We have paid no cash dividends on our
common stock to date, and we currently intend to retain our future earnings, if any, to fund the development and growth of our business. As a result, we do not expect to pay any cash dividends in the foreseeable future, and payment of cash
dividends, if any, will also depend on our financial condition, results of operations, capital requirements and other factors and will be at the discretion of our board of directors. In addition, under the terms of our Loan Agreement, we are
precluded from paying cash dividends without the prior written consent of the lenders. Accordingly, the success of your investment in our common stock will likely depend entirely upon any future appreciation. There is no guarantee that our common
stock will appreciate in value or even maintain the price at which you purchased your shares, and you may not realize a return on your investment in our common stock.
Our corporate governance documents and Delaware law may delay or prevent an acquisition of us that stockholders may consider favorable,
which could decrease the value of our common stock.
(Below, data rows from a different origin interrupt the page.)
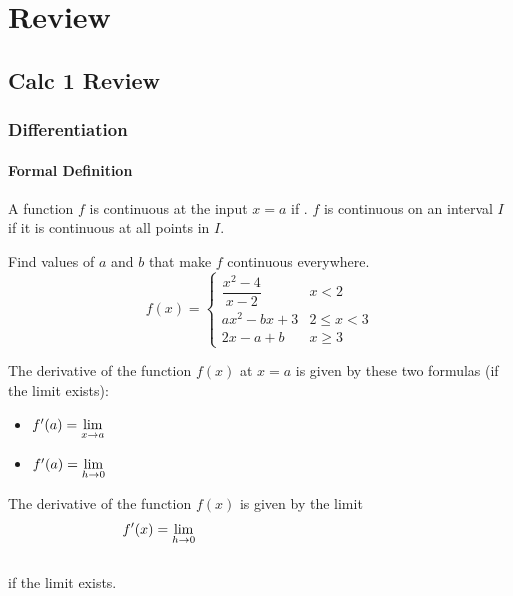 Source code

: \documentclass[notes]{subfiles}
\begin{document}
	\chapter{Review}
	\setcounter{section}{0}
	\setcounter{page}{1}
	\fancyhead[LO,RE]{\bfseries \small \currentname}
	\fancyfoot[C]{{}}
	\fancyfoot[RO,LE]{\large \thepage}	%
	
\section*{Calc 1 Review}\label{csr}
	\subsection*{Differentiation}
	\subsubsection*{Formal Definition}
		\begin{defn}[Continuity]
			A function $f$ is continuous at the input $x =a$ if .  $f$ is continuous on an interval $I$ if it is continuous at all points in $I$.
		\end{defn}
		\begin{ex}
			Find values of $a$ and $b$ that make $f$ continuous everywhere.
				\[f(x) = \begin{cases}\dfrac{x^2-4}{x-2} & x < 2 \\ ax^2 - bx +  3& 2\leq x < 3 \\ 2x - a + b & x \geq 3 \end{cases}\]
		\end{ex}
			
		\begin{defn}[Derivative of $f$ at $x =a$]
			The derivative of the function $f(x)$ at $x =a$ is given by these two formulas (if the limit exists):\\[15pt]
			\begin{itemize}
				\setlength \itemsep{25pt}
				
				\item $f'(a) = \displaystyle \lim_{x\to a}$
				\item $f'(a) = \displaystyle \lim_{h\to 0}$
			\end{itemize}
		\end{defn}
			\newpage
			
		\begin{defn}
			The derivative of the function $f(x)$ is given by the limit\\[15pt]
				\[f'(x) = \displaystyle \lim_{h\to 0} \hspace{2in}\]
				\\
			if the limit exists.
		\end{defn}
		
\end{document}

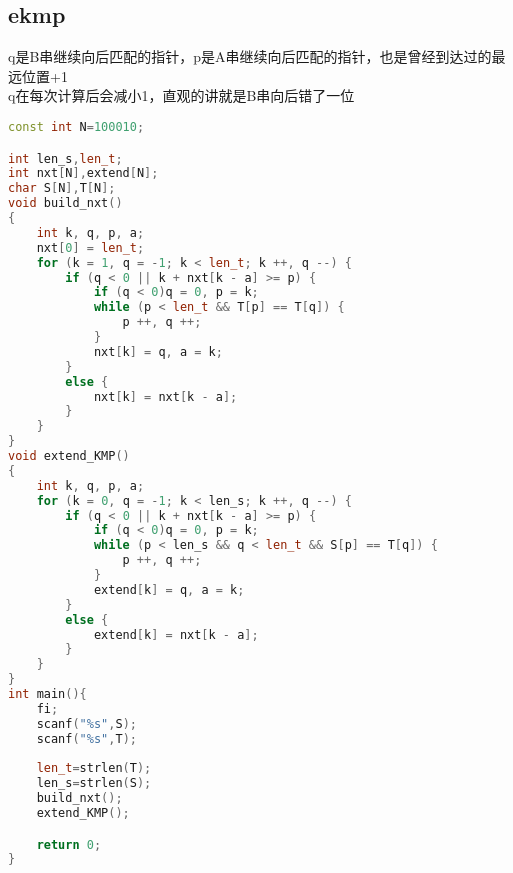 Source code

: \subsection{ekmp}
	q是B串继续向后匹配的指针，p是A串继续向后匹配的指针，也是曾经到达过的最远位置+1\\
	q在每次计算后会减小1，直观的讲就是B串向后错了一位
	
		\begin{lstlisting}[language=c++]
const int N=100010;

int len_s,len_t;
int nxt[N],extend[N];
char S[N],T[N];
void build_nxt()
{
	int k, q, p, a;
	nxt[0] = len_t;
	for (k = 1, q = -1; k < len_t; k ++, q --) {
		if (q < 0 || k + nxt[k - a] >= p) {
			if (q < 0)q = 0, p = k;
			while (p < len_t && T[p] == T[q]) {
				p ++, q ++;
			}
			nxt[k] = q, a = k;
		}
		else {
			nxt[k] = nxt[k - a];
		}
	}
}
void extend_KMP()
{
	int k, q, p, a;
	for (k = 0, q = -1; k < len_s; k ++, q --) {
		if (q < 0 || k + nxt[k - a] >= p) {
			if (q < 0)q = 0, p = k;
			while (p < len_s && q < len_t && S[p] == T[q]) {
				p ++, q ++;
			}
			extend[k] = q, a = k;
		}
		else {
			extend[k] = nxt[k - a];
		}
	}
}
int main(){
	fi;
	scanf("%s",S);
	scanf("%s",T);
	
	len_t=strlen(T);
	len_s=strlen(S);
	build_nxt();
	extend_KMP();

	return 0;
}
		\end{lstlisting}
Our certificate of incorporation and bylaws and Delaware law contain provisions
that could make it more difficult for a third party to acquire us without the consent of our board of directors. These provisions include restrictions on the ability of our stockholders to remove directors and supermajority voting requirements for
stockholders to amend our organizational documents and a classified board of directors. In addition, our board of directors has the right to issue preferred stock without stockholder approval, which could be used to dilute the stock ownership of a
potential hostile acquirer. Delaware law, for instance, also imposes some restrictions on mergers and other business combinations between any holder of 15% or more of our outstanding common stock and us. Although we believe these provisions protect
our stockholders from coercive or otherwise unfair takeover tactics and thereby provide for an opportunity to receive a higher bid by requiring potential acquirers to negotiate with our board of directors, these provisions apply even if the offer
may be considered beneficial by some stockholders.